── The data ──

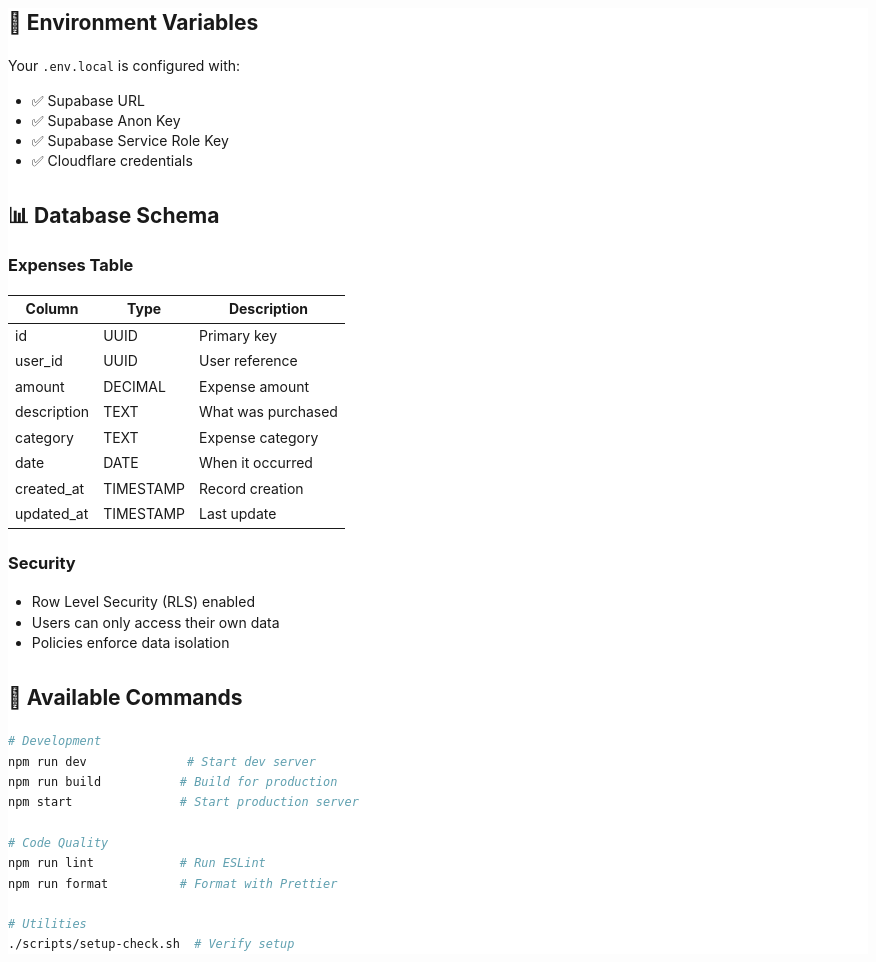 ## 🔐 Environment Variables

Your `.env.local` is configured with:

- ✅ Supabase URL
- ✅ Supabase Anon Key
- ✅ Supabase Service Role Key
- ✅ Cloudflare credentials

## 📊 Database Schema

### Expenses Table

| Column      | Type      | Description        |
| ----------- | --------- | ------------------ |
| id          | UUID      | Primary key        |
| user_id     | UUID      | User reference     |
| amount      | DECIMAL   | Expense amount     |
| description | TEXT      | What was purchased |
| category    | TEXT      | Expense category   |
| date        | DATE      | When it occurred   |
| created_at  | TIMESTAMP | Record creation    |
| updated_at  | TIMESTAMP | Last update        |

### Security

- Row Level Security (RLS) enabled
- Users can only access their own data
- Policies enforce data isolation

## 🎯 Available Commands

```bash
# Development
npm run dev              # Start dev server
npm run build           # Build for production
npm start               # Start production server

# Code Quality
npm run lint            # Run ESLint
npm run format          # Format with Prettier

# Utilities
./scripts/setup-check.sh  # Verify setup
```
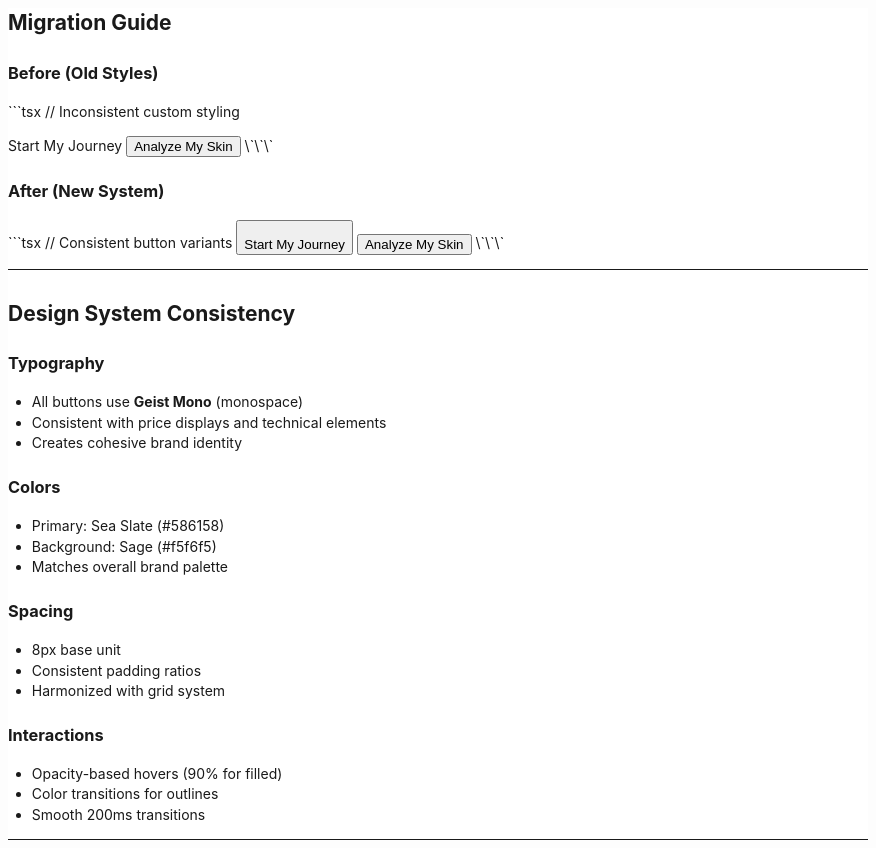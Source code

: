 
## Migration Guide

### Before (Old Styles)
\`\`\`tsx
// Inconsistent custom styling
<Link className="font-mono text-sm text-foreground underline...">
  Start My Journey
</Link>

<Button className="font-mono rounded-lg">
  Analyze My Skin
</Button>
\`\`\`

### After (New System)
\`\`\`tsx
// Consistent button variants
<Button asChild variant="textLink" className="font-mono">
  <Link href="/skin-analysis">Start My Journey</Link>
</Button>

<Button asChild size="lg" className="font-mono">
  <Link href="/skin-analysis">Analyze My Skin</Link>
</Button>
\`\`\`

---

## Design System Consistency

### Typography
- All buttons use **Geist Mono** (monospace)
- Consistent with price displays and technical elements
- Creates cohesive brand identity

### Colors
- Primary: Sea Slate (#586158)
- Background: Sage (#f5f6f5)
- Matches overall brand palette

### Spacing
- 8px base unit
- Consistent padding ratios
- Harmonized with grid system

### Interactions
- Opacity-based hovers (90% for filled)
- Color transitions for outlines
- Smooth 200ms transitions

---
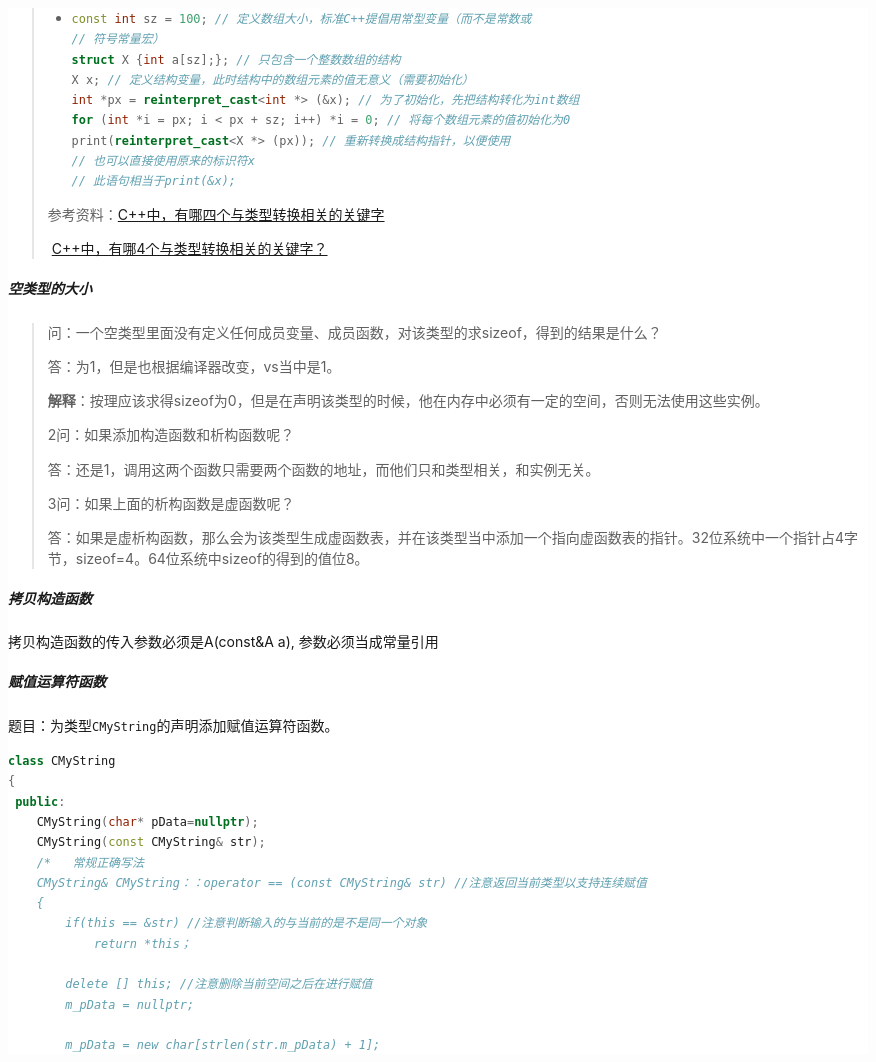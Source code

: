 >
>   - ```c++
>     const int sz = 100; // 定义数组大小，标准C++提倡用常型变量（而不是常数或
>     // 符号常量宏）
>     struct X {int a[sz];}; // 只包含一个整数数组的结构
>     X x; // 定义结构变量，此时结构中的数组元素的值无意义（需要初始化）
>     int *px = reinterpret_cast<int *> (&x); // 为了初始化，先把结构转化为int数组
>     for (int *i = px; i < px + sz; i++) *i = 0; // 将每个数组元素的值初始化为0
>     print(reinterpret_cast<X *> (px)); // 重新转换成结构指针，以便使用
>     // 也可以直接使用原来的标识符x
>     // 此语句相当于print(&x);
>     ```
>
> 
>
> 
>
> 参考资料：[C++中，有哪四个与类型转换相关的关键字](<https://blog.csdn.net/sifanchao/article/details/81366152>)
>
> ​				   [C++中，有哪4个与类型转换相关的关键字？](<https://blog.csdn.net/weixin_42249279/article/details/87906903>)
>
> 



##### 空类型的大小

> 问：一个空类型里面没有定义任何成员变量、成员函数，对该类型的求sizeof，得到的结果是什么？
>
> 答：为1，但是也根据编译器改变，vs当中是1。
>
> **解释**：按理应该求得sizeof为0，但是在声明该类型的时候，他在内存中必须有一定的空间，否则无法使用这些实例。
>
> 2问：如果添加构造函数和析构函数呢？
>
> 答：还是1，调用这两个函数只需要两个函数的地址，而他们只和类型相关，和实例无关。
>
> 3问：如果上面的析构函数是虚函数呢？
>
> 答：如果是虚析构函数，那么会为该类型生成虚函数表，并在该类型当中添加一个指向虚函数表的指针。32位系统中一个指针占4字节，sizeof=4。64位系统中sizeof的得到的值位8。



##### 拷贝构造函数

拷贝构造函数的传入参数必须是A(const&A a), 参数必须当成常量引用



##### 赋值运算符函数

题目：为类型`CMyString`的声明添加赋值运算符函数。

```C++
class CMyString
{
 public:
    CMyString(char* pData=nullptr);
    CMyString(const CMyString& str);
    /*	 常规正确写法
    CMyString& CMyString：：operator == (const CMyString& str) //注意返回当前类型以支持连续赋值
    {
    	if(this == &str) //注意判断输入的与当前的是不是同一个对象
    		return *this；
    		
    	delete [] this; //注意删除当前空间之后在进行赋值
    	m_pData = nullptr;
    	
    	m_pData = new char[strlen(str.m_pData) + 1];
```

───

- _Task item_
The whole listing above must be duplicated word for word, apart from its pictures.

- _Answer box_
 ## 🔐 Environment Variables

Your `.env.local` is configured with:

- ✅ Supabase URL
- ✅ Supabase Anon Key
- ✅ Supabase Service Role Key
- ✅ Cloudflare credentials

## 📊 Database Schema

### Expenses Table

| Column      | Type      | Description        |
| ----------- | --------- | ------------------ |
| id          | UUID      | Primary key        |
| user_id     | UUID      | User reference     |
| amount      | DECIMAL   | Expense amount     |
| description | TEXT      | What was purchased |
| category    | TEXT      | Expense category   |
| date        | DATE      | When it occurred   |
| created_at  | TIMESTAMP | Record creation    |
| updated_at  | TIMESTAMP | Last update        |

### Security

- Row Level Security (RLS) enabled
- Users can only access their own data
- Policies enforce data isolation

## 🎯 Available Commands

```bash
# Development
npm run dev              # Start dev server
npm run build           # Build for production
npm start               # Start production server

# Code Quality
npm run lint            # Run ESLint
npm run format          # Format with Prettier

# Utilities
./scripts/setup-check.sh  # Verify setup
```
Source code

: 
## Migration Guide

### Before (Old Styles)
\`\`\`tsx
// Inconsistent custom styling
<Link className="font-mono text-sm text-foreground underline...">
  Start My Journey
</Link>

<Button className="font-mono rounded-lg">
  Analyze My Skin
</Button>
\`\`\`

### After (New System)
\`\`\`tsx
// Consistent button variants
<Button asChild variant="textLink" className="font-mono">
  <Link href="/skin-analysis">Start My Journey</Link>
</Button>

<Button asChild size="lg" className="font-mono">
  <Link href="/skin-analysis">Analyze My Skin</Link>
</Button>
\`\`\`

---

## Design System Consistency

### Typography
- All buttons use **Geist Mono** (monospace)
- Consistent with price displays and technical elements
- Creates cohesive brand identity

### Colors
- Primary: Sea Slate (#586158)
- Background: Sage (#f5f6f5)
- Matches overall brand palette

### Spacing
- 8px base unit
- Consistent padding ratios
- Harmonized with grid system

### Interactions
- Opacity-based hovers (90% for filled)
- Color transitions for outlines
- Smooth 200ms transitions

---
Source code

: >
>   - ```c++
>     const int sz = 100; // 定义数组大小，标准C++提倡用常型变量（而不是常数或
>     // 符号常量宏）
>     struct X {int a[sz];}; // 只包含一个整数数组的结构
>     X x; // 定义结构变量，此时结构中的数组元素的值无意义（需要初始化）
>     int *px = reinterpret_cast<int *> (&x); // 为了初始化，先把结构转化为int数组
>     for (int *i = px; i < px + sz; i++) *i = 0; // 将每个数组元素的值初始化为0
>     print(reinterpret_cast<X *> (px)); // 重新转换成结构指针，以便使用
>     // 也可以直接使用原来的标识符x
>     // 此语句相当于print(&x);
>     ```
>
> 
>
> 
>
> 参考资料：[C++中，有哪四个与类型转换相关的关键字](<https://blog.csdn.net/sifanchao/article/details/81366152>)
>
> ​				   [C++中，有哪4个与类型转换相关的关键字？](<https://blog.csdn.net/weixin_42249279/article/details/87906903>)
>
> 



##### 空类型的大小

> 问：一个空类型里面没有定义任何成员变量、成员函数，对该类型的求sizeof，得到的结果是什么？
>
> 答：为1，但是也根据编译器改变，vs当中是1。
>
> **解释**：按理应该求得sizeof为0，但是在声明该类型的时候，他在内存中必须有一定的空间，否则无法使用这些实例。
>
> 2问：如果添加构造函数和析构函数呢？
>
> 答：还是1，调用这两个函数只需要两个函数的地址，而他们只和类型相关，和实例无关。
>
> 3问：如果上面的析构函数是虚函数呢？
>
> 答：如果是虚析构函数，那么会为该类型生成虚函数表，并在该类型当中添加一个指向虚函数表的指针。32位系统中一个指针占4字节，sizeof=4。64位系统中sizeof的得到的值位8。



##### 拷贝构造函数

拷贝构造函数的传入参数必须是A(const&A a), 参数必须当成常量引用



##### 赋值运算符函数

题目：为类型`CMyString`的声明添加赋值运算符函数。

```C++
class CMyString
{
 public:
    CMyString(char* pData=nullptr);
    CMyString(const CMyString& str);
    /*	 常规正确写法
    CMyString& CMyString：：operator == (const CMyString& str) //注意返回当前类型以支持连续赋值
    {
    	if(this == &str) //注意判断输入的与当前的是不是同一个对象
    		return *this；
    		
    	delete [] this; //注意删除当前空间之后在进行赋值
    	m_pData = nullptr;
    	
    	m_pData = new char[strlen(str.m_pData) + 1];
```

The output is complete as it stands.